The film begins pretty much where the second one ("Reloaded") left off: Neo (Keanu Reeves) is being treated for a concussion while the rest of his pals (including Morpheus (Laurence Fishburn), Trinity (Carrie-Anne Moss), and Niobe (Jada Pinkett Smith)) try and come up with a way to ward off an upcoming attack from evil machines on the human city of Zion.
When Neo wakes up (yes, I am skipping a pretty substantial segment that has nothing to do with the rest of the movie) , he realizes something a little strange about one of his injured shipmates: he is, believe it or not, the human form of the evil computer program Agent Smith (Hugo Weaving in the role he will unfortunately be remembered the rest of his life for). Theres plenty of crap that ensues later, but what it all boils down to is that Neo must destroy Agent Smith before the machines destroy Zion.

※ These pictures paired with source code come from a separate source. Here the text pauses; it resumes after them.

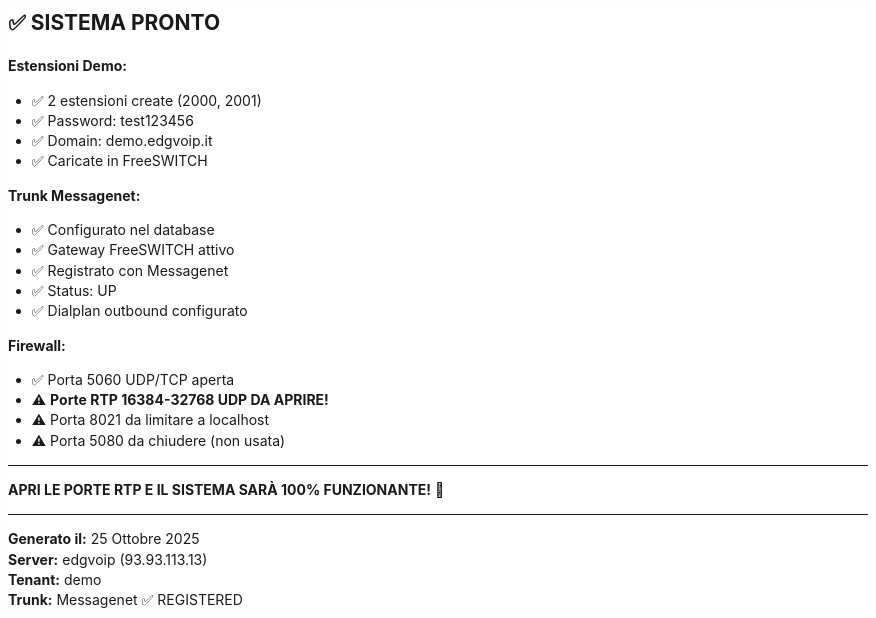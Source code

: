 
## ✅ SISTEMA PRONTO

**Estensioni Demo:**
- ✅ 2 estensioni create (2000, 2001)
- ✅ Password: test123456
- ✅ Domain: demo.edgvoip.it
- ✅ Caricate in FreeSWITCH

**Trunk Messagenet:**
- ✅ Configurato nel database
- ✅ Gateway FreeSWITCH attivo
- ✅ Registrato con Messagenet
- ✅ Status: UP
- ✅ Dialplan outbound configurato

**Firewall:**
- ✅ Porta 5060 UDP/TCP aperta
- ⚠️ **Porte RTP 16384-32768 UDP DA APRIRE!**
- ⚠️ Porta 8021 da limitare a localhost
- ⚠️ Porta 5080 da chiudere (non usata)

---

**APRI LE PORTE RTP E IL SISTEMA SARÀ 100% FUNZIONANTE!** 🎯

---

**Generato il:** 25 Ottobre 2025  
**Server:** edgvoip (93.93.113.13)  
**Tenant:** demo  
**Trunk:** Messagenet ✅ REGISTERED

If the above sounds at all bogus to you, you're not alone. I mentioned that this movie is really a fancy video game. It's true; all this movie really amounts to is a succession of big, expensive fights against big, mean baddies. You can almost feel the "levels" progressing as the film goes on and your patience gets thinner.

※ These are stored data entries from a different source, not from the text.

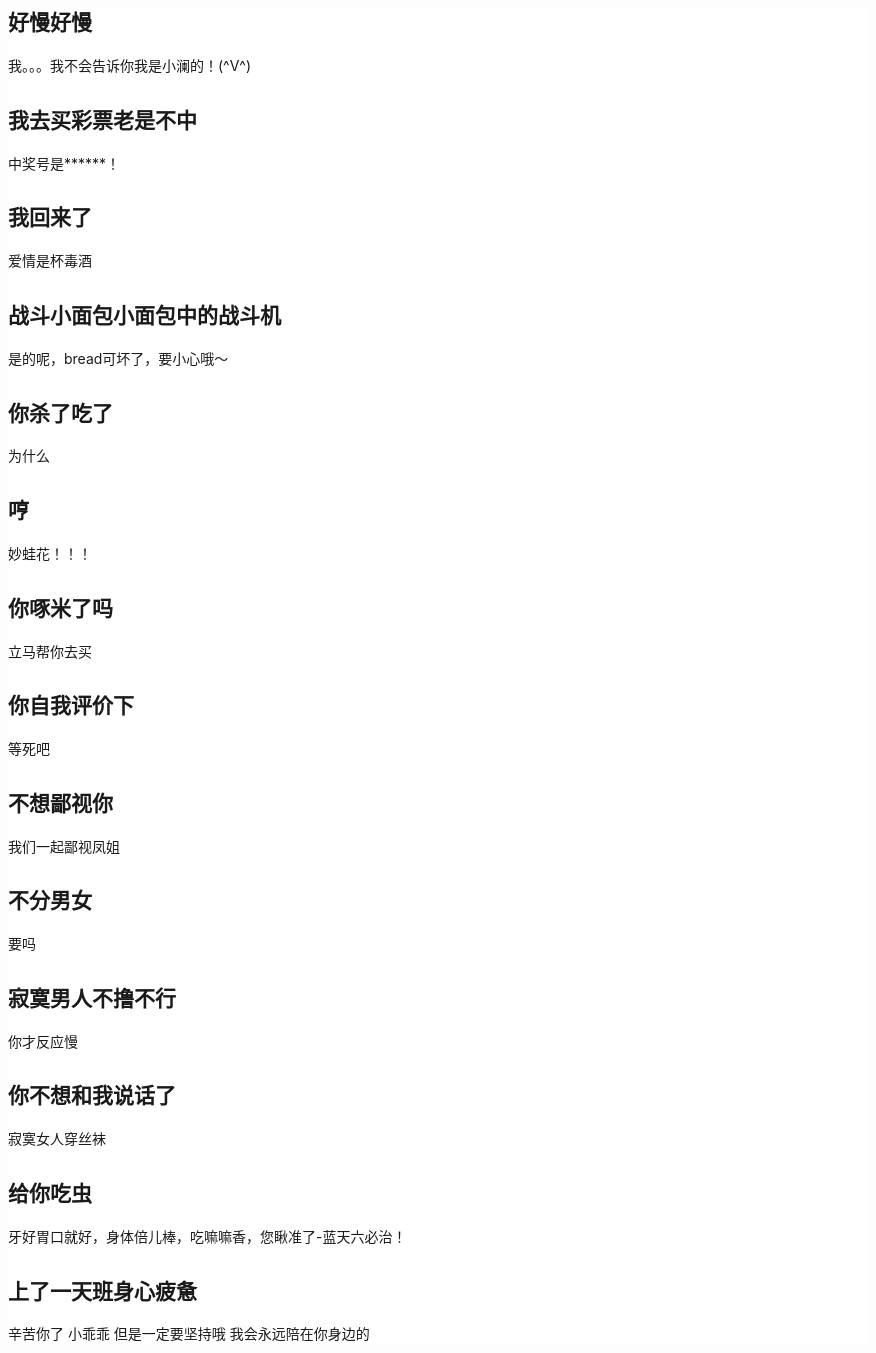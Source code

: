 ## 好慢好慢
我。。。我不会告诉你我是小澜的！(^V^)

## 我去买彩票老是不中
中奖号是******！

## 我回来了
爱情是杯毒酒

## 战斗小面包小面包中的战斗机
是的呢，bread可坏了，要小心哦～

## 你杀了吃了
为什么

## 哼
妙蛙花！！！

## 你啄米了吗
立马帮你去买

## 你自我评价下
等死吧

## 不想鄙视你
我们一起鄙视凤姐

## 不分男女
要吗

## 寂寞男人不撸不行
你才反应慢

## 你不想和我说话了
寂寞女人穿丝袜

## 给你吃虫
牙好胃口就好，身体倍儿棒，吃嘛嘛香，您瞅准了-蓝天六必治！

## 上了一天班身心疲惫
辛苦你了 小乖乖  但是一定要坚持哦 我会永远陪在你身边的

So therefore, don't expect any answers from "Revolutions". The first film was a mind-bending reality twist giving us plenty to think about while it redefined the rules of the action flick. The second, although hardly on par with the first, at least gave us some pretty damn cool action sequences while feeding us some inane psychobabble that we figured would be explained in the coming installment. Problem is, the third film gives us nothing, and lots of it. Andy and Larry Wachowski, the brothers responsible for writing and directing this mess, set up enormous questions that were better off being left unanswered. They prove themselves incabaple of even dealing with any of the issues they raised in the two previous films. Instead, they show that they'd much rather just blow everything up. Brilliant.

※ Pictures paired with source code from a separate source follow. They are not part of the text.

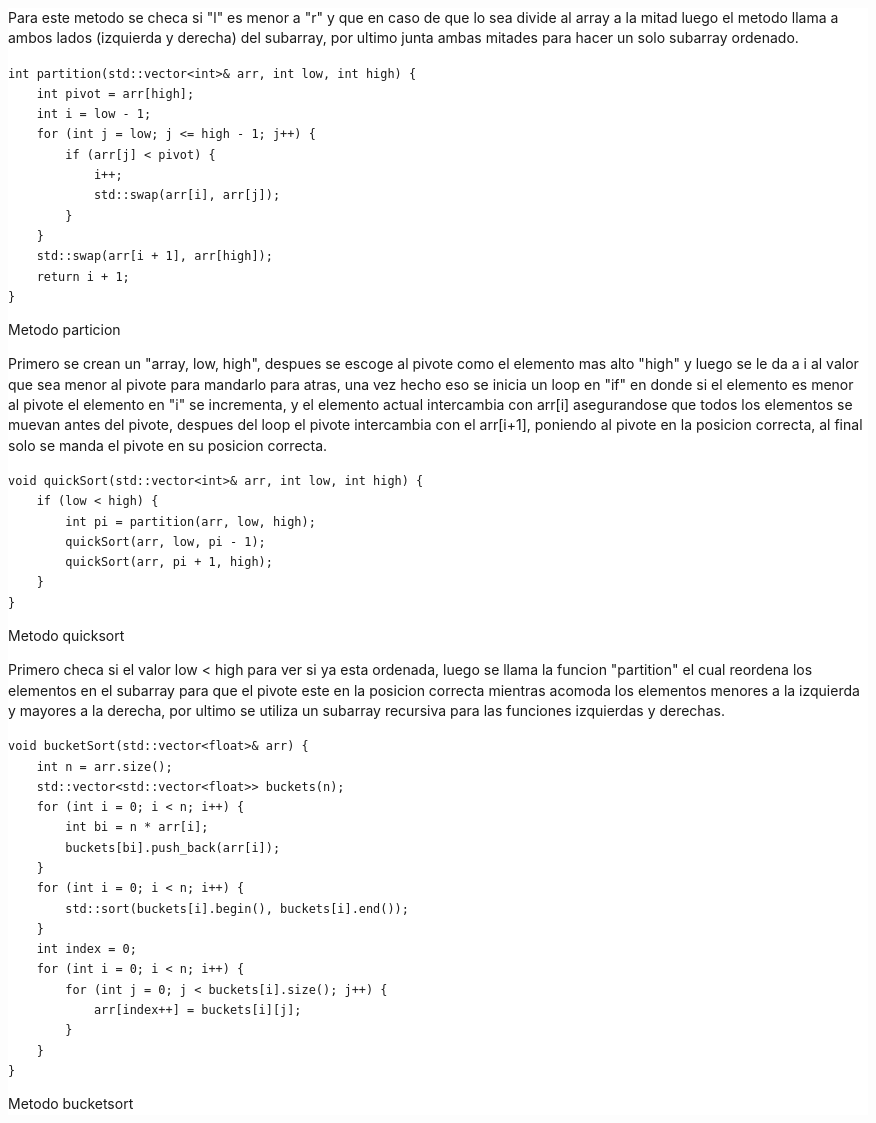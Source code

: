 Para este metodo se checa si "l" es menor a "r" y que en caso de que lo sea divide al array a la mitad luego el metodo
llama a ambos lados (izquierda y derecha) del subarray, por ultimo junta ambas mitades para hacer un solo subarray ordenado.
```
int partition(std::vector<int>& arr, int low, int high) {
    int pivot = arr[high];
    int i = low - 1;
    for (int j = low; j <= high - 1; j++) {
        if (arr[j] < pivot) {
            i++;
            std::swap(arr[i], arr[j]);
        }
    }
    std::swap(arr[i + 1], arr[high]);
    return i + 1;
}
```
Metodo particion

Primero se crean un "array, low, high", despues se escoge al pivote como el elemento mas alto "high" y luego se le da a 
i al valor que sea menor al pivote para mandarlo para atras, una vez hecho eso se inicia un loop en "if" en donde si el
elemento es menor al pivote el elemento en "i" se incrementa, y el elemento actual intercambia con arr[i] asegurandose 
que todos los elementos se muevan antes del pivote, despues del loop el pivote intercambia con el arr[i+1], poniendo al 
pivote en la posicion correcta, al final solo se manda el pivote en su posicion correcta.
```
void quickSort(std::vector<int>& arr, int low, int high) {
    if (low < high) {
        int pi = partition(arr, low, high);
        quickSort(arr, low, pi - 1);
        quickSort(arr, pi + 1, high);
    }
}
```
Metodo quicksort

Primero checa si el valor low < high para ver si ya esta ordenada, luego se llama la funcion "partition" el cual reordena
los elementos en el subarray para que el pivote este en la posicion correcta mientras acomoda los elementos menores a la
izquierda y mayores a la derecha, por ultimo se utiliza un subarray recursiva para las funciones izquierdas y derechas.
```
void bucketSort(std::vector<float>& arr) {
    int n = arr.size();
    std::vector<std::vector<float>> buckets(n);
    for (int i = 0; i < n; i++) {
        int bi = n * arr[i];
        buckets[bi].push_back(arr[i]);
    }
    for (int i = 0; i < n; i++) {
        std::sort(buckets[i].begin(), buckets[i].end());
    }
    int index = 0;
    for (int i = 0; i < n; i++) {
        for (int j = 0; j < buckets[i].size(); j++) {
            arr[index++] = buckets[i][j];
        }
    }
}
```
Metodo bucketsort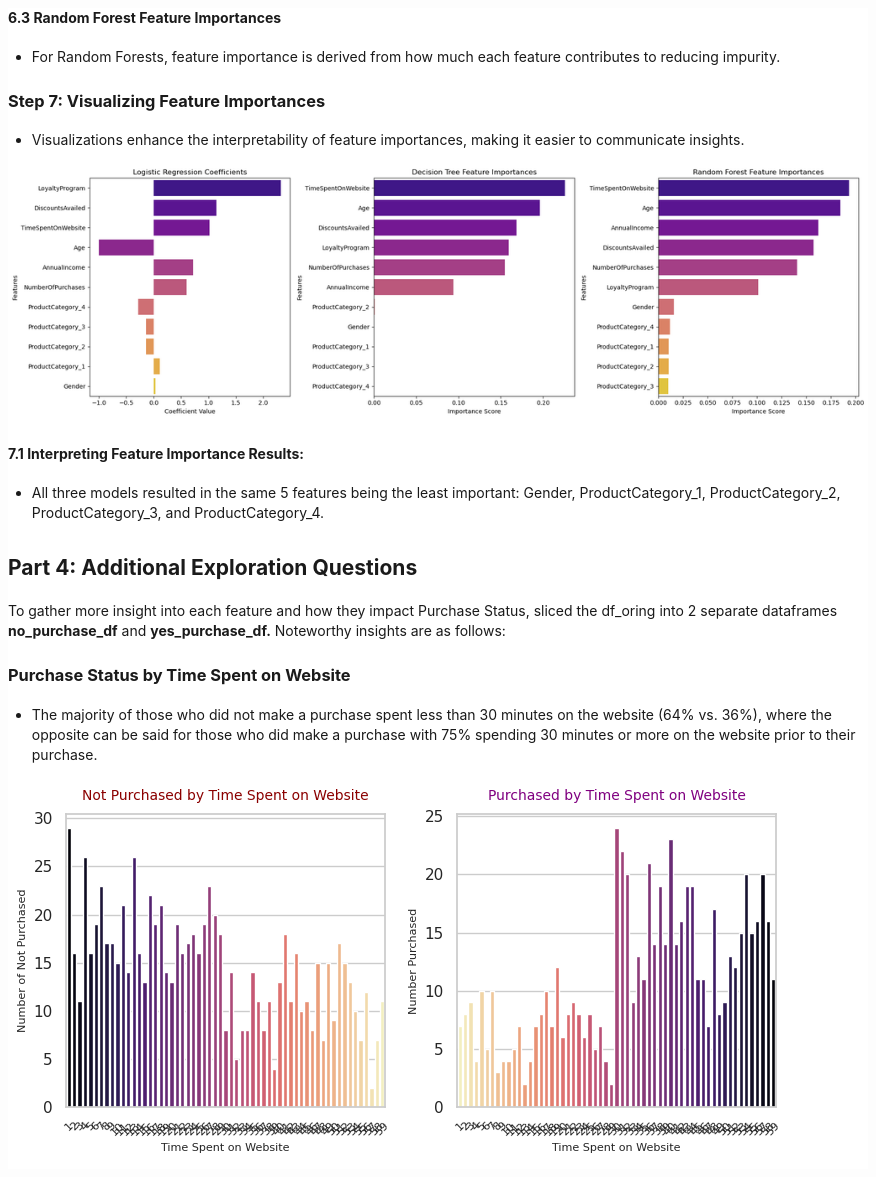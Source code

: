 #### 6.3 Random Forest Feature Importances
- For Random Forests, feature importance is derived from how much each feature contributes to reducing impurity.

### Step 7: Visualizing Feature Importances
- Visualizations enhance the interpretability of feature importances, making it easier to communicate insights.

![feature_importances_part1](../Phase_1/Phase_1_images/feature_importances_part1.png)


#### 7.1 Interpreting Feature Importance Results:
- All three models resulted in the same 5 features being the least important: Gender, ProductCategory_1, ProductCategory_2, ProductCategory_3, and ProductCategory_4.

## Part 4: Additional Exploration Questions
To gather more insight into each feature and how they impact Purchase Status, sliced the df_oring into 2 separate dataframes **no_purchase_df** and **yes_purchase_df.**  Noteworthy insights are as follows: 

### Purchase Status by Time Spent on Website
- The majority of those who did not make a purchase spent less than 30 minutes on the website (64% vs. 36%), where the opposite can be said for those who did make a purchase with 75% spending 30 minutes or more on the website prior to their purchase.

![PurchaseStatusby_Website](../Phase_1/Phase_1_images/PurchaseStatusby_Website.png)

But, in my last ditch effort to try and give the series the benefit of the doubt, I went online to see what Matrix fans had to say. Maybe there was some hidden meaning or inner layer I just totally missed out on. I found myself wholly disappointed there, as well. Most of my unanswered questions stayed that way, but people did seem to have theories about some of them. I do not mean to offend anyone when I say that those "theories" or "reasons" sounded much more like excuses to me. Excuses that were trying to justify, instead of ponder over, the Wachowski's monumental flop.
To tell you the truth, I really wouldn't care about all of this if the action sequences, which take up so much of the movie's time, were exciting or at the very least entertaining. Too bad those were failures, too. While the final fight between Neo and Agent Smith is interesting for at least the first few minutes, watching an incredibly fake Zion being pummeled by equally fake machines with only a spray of machine gun fire to show for themselves is downright boring. And that lasts for a half an hour, folks, with plenty more where that came from. So what we get with "The Matrix Revolutions" is, really, a video game. One with video game-quality acting, writing and directing. But to tell you something honestly, I've played video games that generate adrenaline a lot better than this.